*Given entries*.
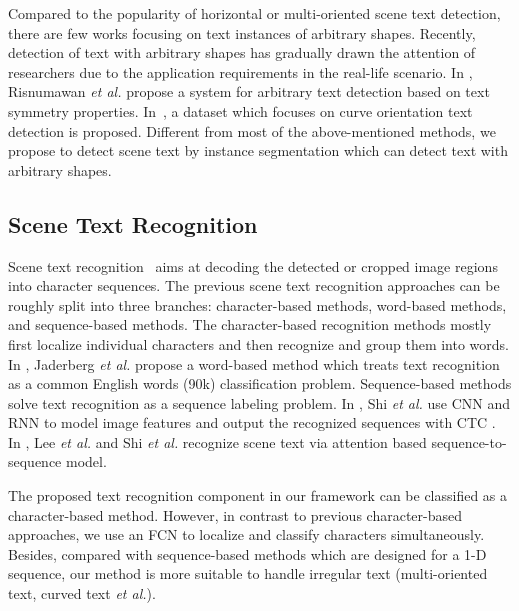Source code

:\documentclass[runningheads]{llncs}
\begin{document}
Compared to the popularity of horizontal or multi-oriented scene text detection, there are few works focusing on text instances of arbitrary shapes. 
Recently, detection of text with arbitrary shapes has gradually drawn the attention of researchers due to the application requirements in the real-life scenario. In \cite{risnumawan2014robust}, Risnumawan \emph{et al.} propose a system for arbitrary text detection based on text symmetry properties. In~\cite{CK2017}, a dataset which focuses on curve orientation text detection is proposed. Different from most of the above-mentioned methods, we propose to detect scene text by instance segmentation which can detect text with arbitrary shapes.


\subsection{Scene Text Recognition}

Scene text recognition~\cite{yao2014strokelets,shi2018aster} aims at decoding the detected or cropped image regions into character sequences. The previous scene text recognition approaches can be roughly split into three branches: character-based methods, word-based methods, and sequence-based methods. The character-based recognition methods \cite{bissacco2013photoocr,jaderberg2014deep} mostly first localize individual characters and then recognize and group them into words. In \cite{Jaderberg14c}, Jaderberg \emph{et al.} propose a word-based method which treats text recognition as a common English words (90k) classification problem. Sequence-based methods solve text recognition as a sequence labeling problem. In \cite{shi2017end}, Shi \emph{et al.} use CNN and RNN to model image features and output the recognized sequences with CTC \cite{graves2006connectionist}. In \cite{lee2016recursive,shi2016robust}, Lee \emph{et al.} and Shi \emph{et al.} recognize scene text via attention based sequence-to-sequence model.

The proposed text recognition component in our framework can be classified as a character-based method. However, in contrast to previous character-based approaches, we use an FCN \cite{long2015fully} to localize and classify characters simultaneously. Besides, compared with sequence-based methods which are designed for a 1-D sequence, our method is more suitable to handle irregular text (multi-oriented text, curved text \emph{et al.}).
\end{document}
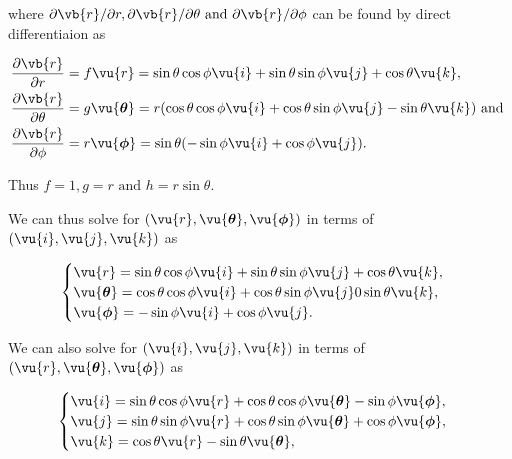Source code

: \documentclass[english,a4paper,12pt]{report}
\begin{document}
where \(\partial \vb{r} /\partial r, \partial \vb{r} /\partial \theta \text { and } \partial \vb{r} /\partial \phi \) can be found by direct differentiaion as 

\begin{equation}
	\begin{aligned} 
		\frac{\partial \vb{r} }{\partial r}   &= f \vu{r} = \sin{\theta}\cos{\phi}\vu{i} + \sin{\theta}\sin{\phi}\vu{j} + \cos{\theta}\vu{k}, \\
		\frac{\partial \vb{r} }{\partial \theta }  &= g \vu{\boldsymbol{\theta }} = r(\cos{\theta}\cos{\phi}\vu{i} + \cos{\theta}\sin{\phi}\vu{j} - \sin{\theta}\vu{k})\text { and }  \\
		\frac{\partial \vb{r} }{\partial \phi }  &= r \vu{\boldsymbol{\phi } } = \sin \theta (-\sin{\phi}\vu{i} + \cos{\phi}\vu{j}). 
	\end{aligned} 
\end{equation}

Thus \(f = 1, g = r \text { and }  h = r\sin \theta \).

We can thus solve for \((\vu{r} , \vu{\boldsymbol{\theta } }, \vu{\boldsymbol{\phi } })\) in terms of \((\vu{i}, \vu{j} ,\vu{k} )\) as 

\begin{equation}
    \begin{cases}
        \vu{r} = \sin \theta \cos \phi  \vu{i}  + \sin \theta \sin \phi  \vu{j}  + \cos \theta  \vu{k},  \\
        \vu{\boldsymbol{\theta } } = \cos \theta \cos \phi \vu{i}  + \cos \theta \sin \phi \vu{j} 0 \sin \theta \vu{k}, \\
        \vu{\boldsymbol{\phi } } = -\sin \phi  \vu{i} + \cos \phi \vu{j}. 
    \end{cases}
\end{equation}



We can also solve for \((\vu{i} , \vu{j}, \vu{k} )\) in terms of \((\vu{r} , \vu{\boldsymbol{\theta } }, \vu{\boldsymbol{\phi } } )\) as  

\begin{equation}
    \begin{cases}
        \vu{i} = \sin \theta \cos \phi \vu{r} + \cos \theta \cos \phi \vu{\boldsymbol{\theta } } - \sin \phi \vu{\boldsymbol{\phi } }, \\
        \vu{j} = \sin \theta \sin \phi \vu{r} + \cos \theta \sin \phi \vu{\boldsymbol{\theta } } + \cos \phi \vu{\boldsymbol{\phi } }, \\
        \vu{k} = \cos \theta \vu{r} - \sin \theta \vu{\boldsymbol{\theta } },
    \end{cases}
\end{equation}
\end{document}
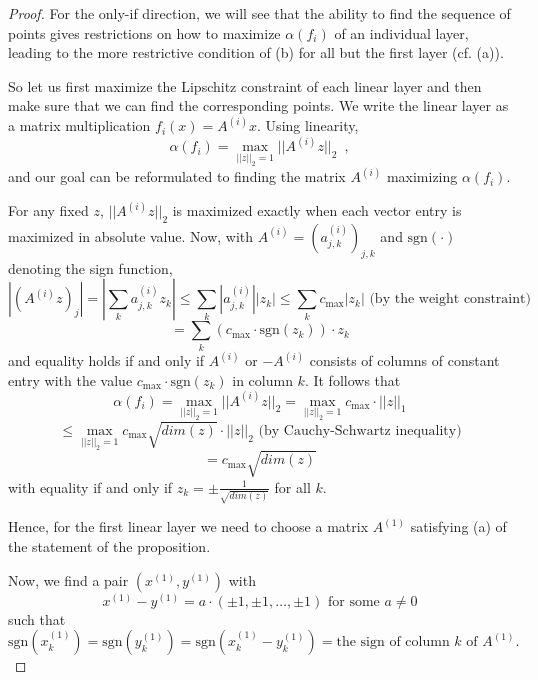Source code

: \documentclass{article} %
\newcommand{\norm}[1]{||{#1}||_2}
\newcommand{\sgn}[1]{\text{sgn}({#1})}
\begin{document}
\begin{proof}
For the only-if direction, we will see that the ability to find the sequence of points gives restrictions on how to maximize $\alpha(f_i)$ of an individual layer, leading to the more restrictive condition of (b) for all but the first layer (cf. (a)). 

So let us first maximize the Lipschitz constraint of each linear layer and then make sure that we can find the corresponding points.
%
We write the linear layer as a matrix multiplication $f_i(x)=A^{(i)}x$. Using linearity, 
$$\alpha(f_i)=\max_{\norm{z}=1} \norm {A^{(i)} z} \enspace,
$$ and our goal can be reformulated to finding the matrix $A^{(i)}$ maximizing $\alpha(f_i)$. 

For any fixed $z$, $\norm {A^{(i)} z}$ is maximized exactly when each vector entry is maximized in absolute value. Now, with $A^{(i)}=(a^{(i)}_{j,k})_{j,k}$ and $\sgn{\cdot}$ denoting the sign function,
$$|(A^{(i)}z)_j|=\left |\sum_k a^{(i)}_{j,k} z_k \right | \leq \sum_k |a^{(i)}_{j,k}| |z_k| \leq \sum_k c_{\text{max}} |z_k| \text{ (by the weight constraint)}$$
$$ = \sum_k  (c_{\text{max}} \cdot \sgn{z_k}) \cdot z_k $$
and equality holds if and only if $A^{(i)}$ or $-A^{(i)}$ consists of columns of constant entry with the value $c_{\text{max}}\cdot\sgn{z_k}$ in column $k$. 
It follows that
$$\alpha(f_i)=\max_{\norm{z}=1} \norm {A^{(i)} z} =\max_{\norm{z}=1} c_{\text{max}}\cdot ||z||_1 $$
$$\leq  \max_{\norm{z}=1} c_{\text{max}}  \sqrt{dim(z)}\cdot \norm{z}\text{ (by Cauchy-Schwartz inequality)}$$
$$=c_{\text{max}}  \sqrt{dim(z)}$$
with equality if and only if $z_k=\pm \frac{1}{\sqrt{dim(z)}}$ for all $k$.

Hence, for the first linear layer we need to choose a matrix $A^{(1)}$ satisfying (a) of the statement of the proposition.

Now, we find a pair $(x^{(1)},y^{(1)})$ with $$x^{(1)}-y^{(1)}=a \cdot (\pm 1, \pm 1,\ldots ,\pm 1)\text{ for some }a\neq 0$$ such that 
$$\sgn{x^{(1)}_k}=\sgn{y^{(1)}_k}=\sgn{x^{(1)}_k-y^{(1)}_k }=\text{the sign of column $k$ of $A^{(1)}$.}\enspace$$


\end{proof}
\end{document}
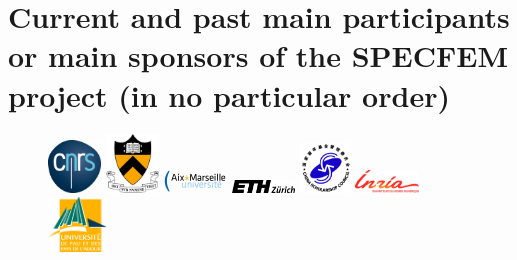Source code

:\documentclass[oneside,english,onecolumn,letterpaper]{book}
\begin{document}
\section*{Current and past main participants or main sponsors of the SPECFEM project (in no particular order)}
%
\begin{figure}[htbp]
\noindent \begin{centering}
\includegraphics[width=0.125\textwidth]{figures/logo_cnrs}\vspace*{2truemm}
\includegraphics[width=0.125\textwidth]{figures/logo_princeton}\vspace*{2truemm}
\includegraphics[width=0.15\textwidth]{figures/logo_aix_marseille_universite}\vspace*{0.02truemm}
\includegraphics[width=0.15\textwidth]{figures/logo_ETH}\vspace*{2truemm}
\includegraphics[width=0.12\textwidth]{figures/logo_CSC_China}\vspace*{0.02truemm}
\includegraphics[width=0.15\textwidth]{figures/logo_inria}\vspace*{2truemm}
\includegraphics[width=0.14\textwidth]{figures/logo_UPPA}
\par\end{centering}
%

\end{figure}
\end{document}
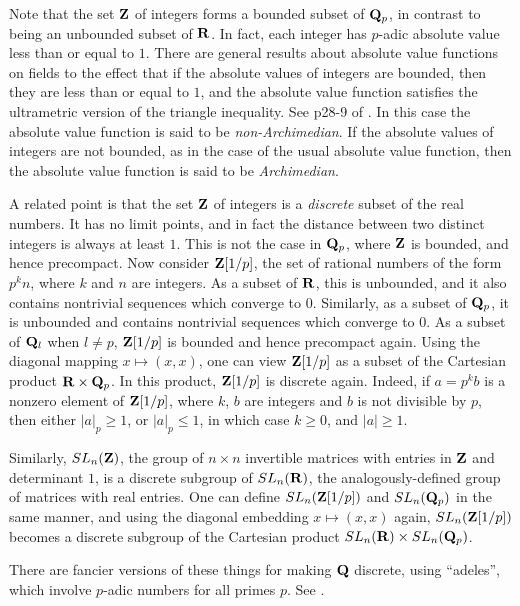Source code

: \documentclass[12pt,leqno,draft]{article}
\begin{document}
	Note that the set ${\bf Z}$ of integers forms a bounded subset
of ${\bf Q}_p$, in contrast to being an unbounded subset of ${\bf R}$.
In fact, each integer has $p$-adic absolute value less than or equal
to $1$.  There are general results about absolute value functions on
fields to the effect that if the absolute values of integers are bounded,
then they are less than or equal to $1$, and the absolute value function
satisfies the ultrametric version of the triangle inequality.  See p28-9
of \cite{Gouvea}.  In this case the absolute value function is said to
be \emph{non-Archimedian}.  If the absolute values of integers are not
bounded, as in the case of the usual absolute value function, then the
absolute value function is said to be \emph{Archimedian}.

	A related point is that the set ${\bf Z}$ of integers is a
\emph{discrete} subset of the real numbers.  It has no limit points,
and in fact the distance between two distinct integers is always at
least $1$.  This is not the case in ${\bf Q}_p$, where ${\bf Z}$ is
bounded, and hence precompact.  Now consider ${\bf Z}[1/p]$, the set
of rational numbers of the form $p^k n$, where $k$ and $n$ are
integers.  As a subset of ${\bf R}$, this is unbounded, and it also
contains nontrivial sequences which converge to $0$.  Similarly, as a
subset of ${\bf Q}_p$, it is unbounded and contains nontrivial
sequences which converge to $0$.  As a subset of ${\bf Q}_l$ when $l
\ne p$, ${\bf Z}[1/p]$ is bounded and hence precompact again.  Using
the diagonal mapping $x \mapsto (x, x)$, one can view ${\bf Z}[1/p]$
as a subset of the Cartesian product ${\bf R} \times {\bf Q}_p$.  In
this product, ${\bf Z}[1/p]$ is discrete again.  Indeed, if $a = p^k
b$ is a nonzero element of ${\bf Z}[1/p]$, where $k$, $b$ are integers
and $b$ is not divisible by $p$, then either $|a|_p \ge 1$, or $|a|_p
\le 1$, in which case $k \ge 0$, and $|a| \ge 1$.

	Similarly, $SL_n({\bf Z})$, the group of $n \times n$
invertible matrices with entries in ${\bf Z}$ and determinant $1$, is
a discrete subgroup of $SL_n({\bf R})$, the analogously-defined group
of matrices with real entries.  One can define $SL_n({\bf Z}[1/p])$
and $SL_n({\bf Q}_p)$ in the same manner, and using the diagonal
embedding $x \mapsto (x, x)$ again, $SL_n({\bf Z}[1/p])$ becomes a
discrete subgroup of the Cartesian product $SL_n({\bf R}) \times
SL_n({\bf Q}_p)$.

	There are fancier versions of these things for making ${\bf
Q}$ discrete, using ``adeles'', which involve $p$-adic numbers for all
primes $p$.  See \cite{Weil}.
\end{document}
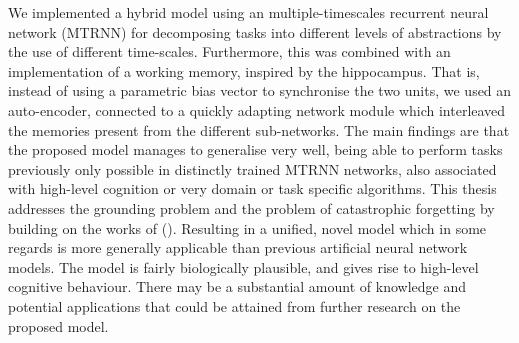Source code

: We implemented a hybrid model using an multiple-timescales recurrent neural network (MTRNN) for decomposing tasks into different levels of abstractions by the use of different time-scales. Furthermore, this was combined with an implementation of a working memory, inspired by the hippocampus. That is, instead of using a parametric bias vector to synchronise the two units, we used an auto-encoder, connected to a quickly adapting network module which interleaved the memories present from the different sub-networks. The main findings are that the proposed model manages to generalise very well, being able to perform tasks previously only possible in distinctly trained MTRNN networks, also associated with high-level cognition or very domain or task specific algorithms. This thesis addresses the grounding problem and the problem of catastrophic forgetting by building on the works of (\cite{McClelland1995, Hattori2014, Tani2014}). Resulting in a unified, novel model which in some regards is more generally applicable than previous artificial neural network models. The model is fairly biologically plausible, and gives rise to high-level cognitive behaviour. There may be a substantial amount of knowledge and potential applications that could be attained from further research on the proposed model.

\clearpage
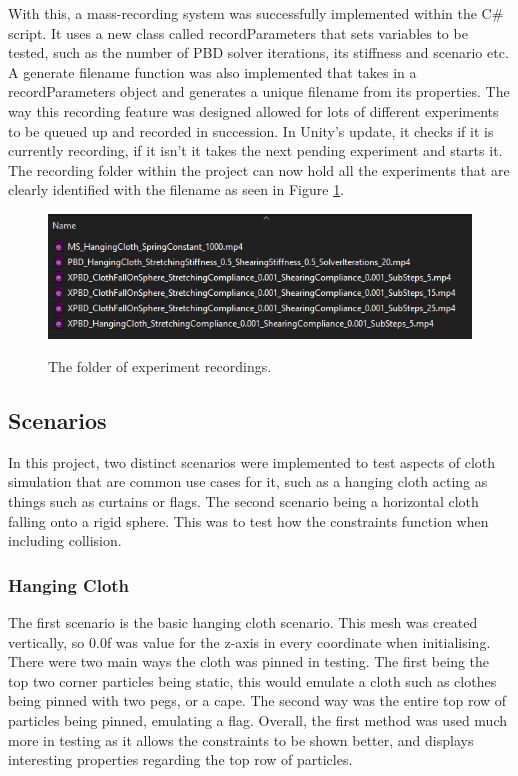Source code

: \documentclass[12pt,a4paper]{article}
\begin{document}
With this, a mass-recording system was successfully implemented within the C\# script. It uses a new class called recordParameters that sets variables to be tested, such as the number of PBD solver iterations, its stiffness and scenario etc. A generate filename function was also implemented that takes in a recordParameters object and generates a unique filename from its properties. The way this recording feature was designed allowed for lots of different experiments to be queued up and recorded in succession. In Unity's update, it checks if it is currently recording, if it isn't it takes the next pending experiment and starts it. The recording folder within the project can now hold all the experiments that are clearly identified with the filename as seen in Figure \ref{fig:recs}.

\begin{figure}
	\centering
	\caption{The folder of experiment recordings.}
	\includegraphics[scale=0.8]{recs.png}
	\label{fig:recs}
\end{figure}


\subsection{Scenarios}
In this project, two distinct scenarios were implemented to test aspects of cloth simulation that are common use cases for it, such as a hanging cloth acting as things such as curtains or flags. The second scenario being a horizontal cloth falling onto a rigid sphere. This was to test how the constraints function when including collision. 
\subsubsection{Hanging Cloth}
The first scenario is the basic hanging cloth scenario. This mesh was created vertically, so 0.0f was value for the z-axis in every coordinate when initialising. There were two main ways the cloth was pinned in testing. The first being the top two corner particles being static, this would emulate a cloth such as clothes being pinned with two pegs, or a cape. The second way was the entire top row of particles being pinned, emulating a flag. Overall, the first method was used much more in testing as it allows the constraints to be shown better, and displays interesting properties regarding the top row of particles. \\
\end{document}

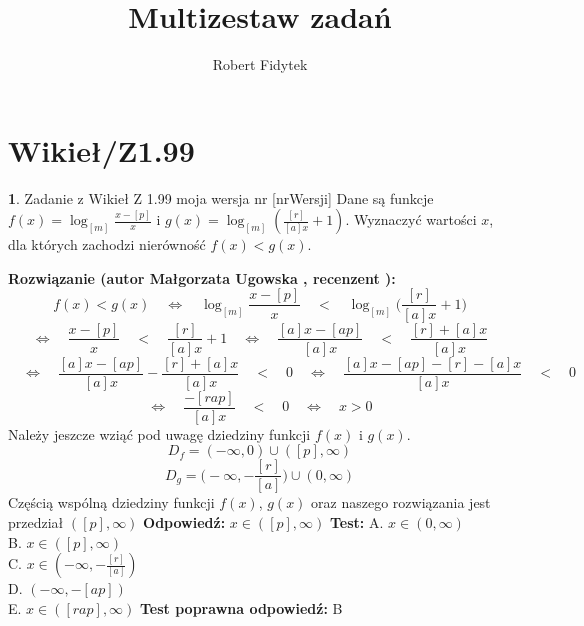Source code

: \documentclass[12pt, a4paper]{article}
\title{Multizestaw zadań}
\author{Robert Fidytek}
\date{}
\theoremstyle{definition} %
\newtheorem{zad}{}
\newcommand{\kategoria}[1]{\section{#1}} %
\newcommand{\zadStart}[1]{\begin{zad}#1\newline} %
\newcommand{\zadStop}{\end{zad}}   %
\newcommand{\rozwStart}[2]{\noindent \textbf{Rozwiązanie (autor #1 , recenzent #2): }\newline} %
\newcommand{\rozwStop}{\newline}                                            %
\newcommand{\odpStart}{\noindent \textbf{Odpowiedź:}\newline}    %
\newcommand{\odpStop}{\newline}                                             %
\newcommand{\testStart}{\noindent \textbf{Test:}\newline} %
\newcommand{\testStop}{\newline} %
\newcommand{\kluczStart}{\noindent \textbf{Test poprawna odpowiedź:}\newline} %
\newcommand{\kluczStop}{\newline} %
\begin{document}
\maketitle


\kategoria{Wikieł/Z1.99}
\zadStart{Zadanie z Wikieł Z 1.99 moja wersja nr [nrWersji]}
Dane są funkcje $f(x) = \log_{[m]}{\frac{x-[p]}{x}}$ i $g(x)= \log_{[m]}{(\frac{[r]}{[a] x}+1)}$. Wyznaczyć warto\'sci $x$, dla których zachodzi nierówno\'sć $f(x)<g(x).$
\zadStop
\rozwStart{Małgorzata Ugowska}{}
$$f(x)<g(x) \quad \Longleftrightarrow \quad \log_{[m]}{\frac{x-[p]}{x}} \quad < \quad \log_{[m]}{\Big(\frac{[r]}{[a] x}+1\Big)}$$
$$ \Longleftrightarrow \quad \frac{x-[p]}{x} \quad < \quad \frac{[r]}{[a] x}+1 \quad \Longleftrightarrow \quad  \frac{[a]x-[ap]}{[a]x} \quad < \quad \frac{[r]+[a]x}{[a] x} $$
$$\quad \Longleftrightarrow \quad  \frac{[a]x-[ap]}{[a]x} - \frac{[r]+[a]x}{[a] x} \quad < \quad 0 \quad \Longleftrightarrow \quad  \frac{[a]x-[ap]-[r]-[a]x}{[a] x} \quad < \quad 0 $$
$$ \Longleftrightarrow \quad \frac{-[rap]}{[a] x} \quad < \quad 0 \quad \Longleftrightarrow \quad x>0$$
Należy jeszcze wziąć pod uwagę dziedziny funkcji $f(x)$ i $g(x)$.
$$D_{f} = (-\infty,0) \cup ([p], \infty)$$
$$D_{g} =\Big(-\infty,-\frac{[r]}{[a]}\Big) \cup (0,\infty)$$
Czę\'scią wspólną dziedziny funkcji $f(x)$, $g(x)$ oraz naszego rozwiązania jest przedział $([p], \infty)$
\rozwStop
\odpStart
$x \in ([p], \infty)$
\odpStop
\testStart
A. $x \in (0, \infty)$\\
B. $x \in ([p], \infty)$\\
C. $x \in (-\infty,-\frac{[r]}{[a]})$\\
D. $(-\infty,-[ap])$\\
E. $x \in ([rap], \infty)$
\testStop
\kluczStart
B
\kluczStop
\end{document}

*What is expected*. A copy of each line above that holds the word "arbitrary" is the expected answer.

*Response to the task*.
Compared to the popularity of horizontal or multi-oriented scene text detection, there are few works focusing on text instances of arbitrary shapes. 
Recently, detection of text with arbitrary shapes has gradually drawn the attention of researchers due to the application requirements in the real-life scenario. In \cite{risnumawan2014robust}, Risnumawan \emph{et al.} propose a system for arbitrary text detection based on text symmetry properties. In~\cite{CK2017}, a dataset which focuses on curve orientation text detection is proposed. Different from most of the above-mentioned methods, we propose to detect scene text by instance segmentation which can detect text with arbitrary shapes.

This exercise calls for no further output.